** EXERCISE DETAILS **
The answer must be exactly the lines from the one containing "3. notify（）方法其" through the end of the material, with both ends kept and no other lines.
[Start of Attachment]
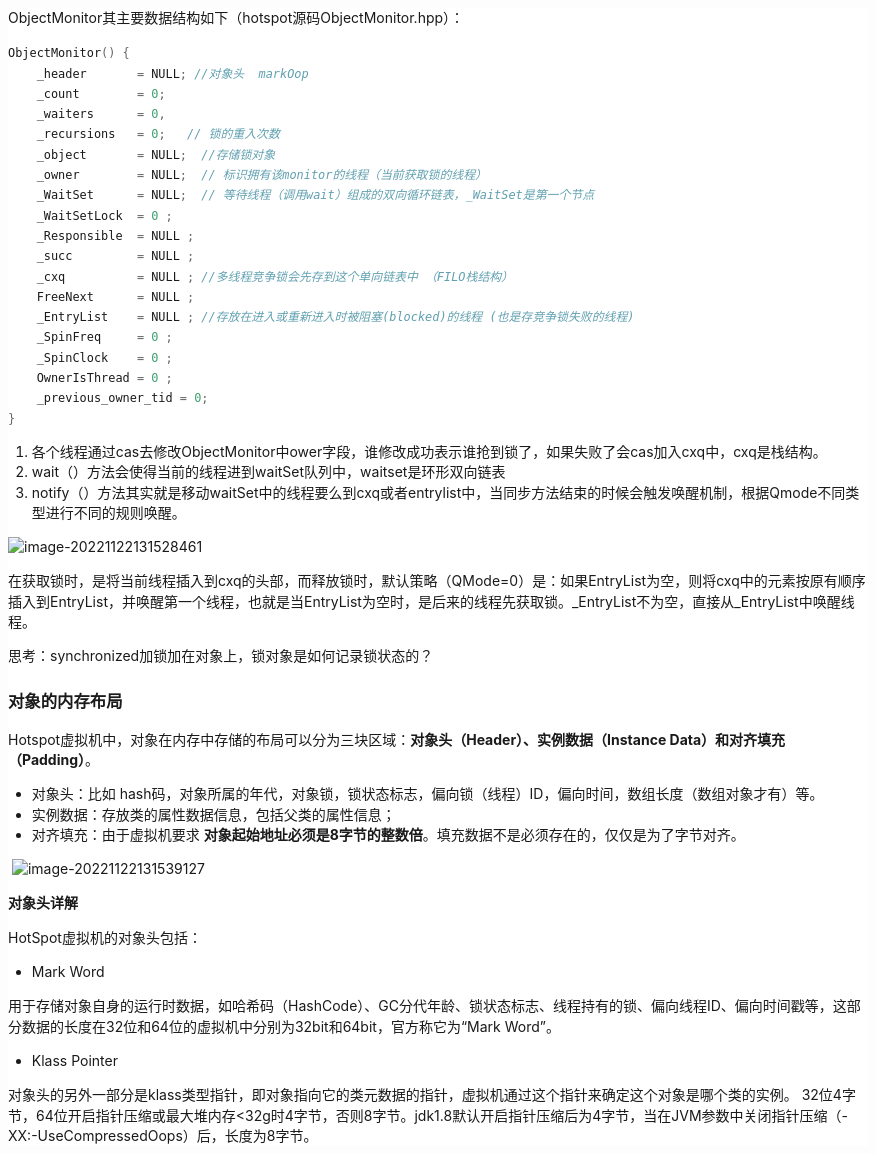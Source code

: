 ObjectMonitor其主要数据结构如下（hotspot源码ObjectMonitor.hpp）：

```c++
ObjectMonitor() {
    _header       = NULL; //对象头  markOop
    _count        = 0;  
    _waiters      = 0,   
    _recursions   = 0;   // 锁的重入次数 
    _object       = NULL;  //存储锁对象
    _owner        = NULL;  // 标识拥有该monitor的线程（当前获取锁的线程） 
    _WaitSet      = NULL;  // 等待线程（调用wait）组成的双向循环链表，_WaitSet是第一个节点
    _WaitSetLock  = 0 ;    
    _Responsible  = NULL ;
    _succ         = NULL ;
    _cxq          = NULL ; //多线程竞争锁会先存到这个单向链表中 （FILO栈结构）
    FreeNext      = NULL ;
    _EntryList    = NULL ; //存放在进入或重新进入时被阻塞(blocked)的线程 (也是存竞争锁失败的线程)
    _SpinFreq     = 0 ;
    _SpinClock    = 0 ;
    OwnerIsThread = 0 ;
    _previous_owner_tid = 0;  
}
```

1. 各个线程通过cas去修改ObjectMonitor中ower字段，谁修改成功表示谁抢到锁了，如果失败了会cas加入cxq中，cxq是栈结构。
2. wait（）方法会使得当前的线程进到waitSet队列中，waitset是环形双向链表
3. notify（）方法其实就是移动waitSet中的线程要么到cxq或者entrylist中，当同步方法结束的时候会触发唤醒机制，根据Qmode不同类型进行不同的规则唤醒。

![image-20221122131528461](https://img.jssjqd.cn/202211221315475.png)

在获取锁时，是将当前线程插入到cxq的头部，而释放锁时，默认策略（QMode=0）是：如果EntryList为空，则将cxq中的元素按原有顺序插入到EntryList，并唤醒第一个线程，也就是当EntryList为空时，是后来的线程先获取锁。_EntryList不为空，直接从_EntryList中唤醒线程。

思考：synchronized加锁加在对象上，锁对象是如何记录锁状态的？

### 对象的内存布局

Hotspot虚拟机中，对象在内存中存储的布局可以分为三块区域：**对象头（Header）、实例数据（Instance Data）和对齐填充（Padding）**。

- 对象头：比如 hash码，对象所属的年代，对象锁，锁状态标志，偏向锁（线程）ID，偏向时间，数组长度（数组对象才有）等。
- 实例数据：存放类的属性数据信息，包括父类的属性信息；
- 对齐填充：由于虚拟机要求 **对象起始地址必须是8字节的整数倍**。填充数据不是必须存在的，仅仅是为了字节对齐。

​    ![image-20221122131539127](https://img.jssjqd.cn/202211221315114.png)

**对象头详解**

HotSpot虚拟机的对象头包括：

- Mark Word 

用于存储对象自身的运行时数据，如哈希码（HashCode）、GC分代年龄、锁状态标志、线程持有的锁、偏向线程ID、偏向时间戳等，这部分数据的长度在32位和64位的虚拟机中分别为32bit和64bit，官方称它为“Mark Word”。

-  Klass Pointer

对象头的另外一部分是klass类型指针，即对象指向它的类元数据的指针，虚拟机通过这个指针来确定这个对象是哪个类的实例。 32位4字节，64位开启指针压缩或最大堆内存<32g时4字节，否则8字节。jdk1.8默认开启指针压缩后为4字节，当在JVM参数中关闭指针压缩（-XX:-UseCompressedOops）后，长度为8字节。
[End of Attachment]
** PROBLEM SOLUTION **
3. notify（）方法其实就是移动waitSet中的线程要么到cxq或者entrylist中，当同步方法结束的时候会触发唤醒机制，根据Qmode不同类型进行不同的规则唤醒。

![image-20221122131528461](https://img.jssjqd.cn/202211221315475.png)

在获取锁时，是将当前线程插入到cxq的头部，而释放锁时，默认策略（QMode=0）是：如果EntryList为空，则将cxq中的元素按原有顺序插入到EntryList，并唤醒第一个线程，也就是当EntryList为空时，是后来的线程先获取锁。_EntryList不为空，直接从_EntryList中唤醒线程。

思考：synchronized加锁加在对象上，锁对象是如何记录锁状态的？

### 对象的内存布局

Hotspot虚拟机中，对象在内存中存储的布局可以分为三块区域：**对象头（Header）、实例数据（Instance Data）和对齐填充（Padding）**。

- 对象头：比如 hash码，对象所属的年代，对象锁，锁状态标志，偏向锁（线程）ID，偏向时间，数组长度（数组对象才有）等。
- 实例数据：存放类的属性数据信息，包括父类的属性信息；
- 对齐填充：由于虚拟机要求 **对象起始地址必须是8字节的整数倍**。填充数据不是必须存在的，仅仅是为了字节对齐。

​    ![image-20221122131539127](https://img.jssjqd.cn/202211221315114.png)

**对象头详解**

HotSpot虚拟机的对象头包括：

- Mark Word 

用于存储对象自身的运行时数据，如哈希码（HashCode）、GC分代年龄、锁状态标志、线程持有的锁、偏向线程ID、偏向时间戳等，这部分数据的长度在32位和64位的虚拟机中分别为32bit和64bit，官方称它为“Mark Word”。

-  Klass Pointer

对象头的另外一部分是klass类型指针，即对象指向它的类元数据的指针，虚拟机通过这个指针来确定这个对象是哪个类的实例。 32位4字节，64位开启指针压缩或最大堆内存<32g时4字节，否则8字节。jdk1.8默认开启指针压缩后为4字节，当在JVM参数中关闭指针压缩（-XX:-UseCompressedOops）后，长度为8字节。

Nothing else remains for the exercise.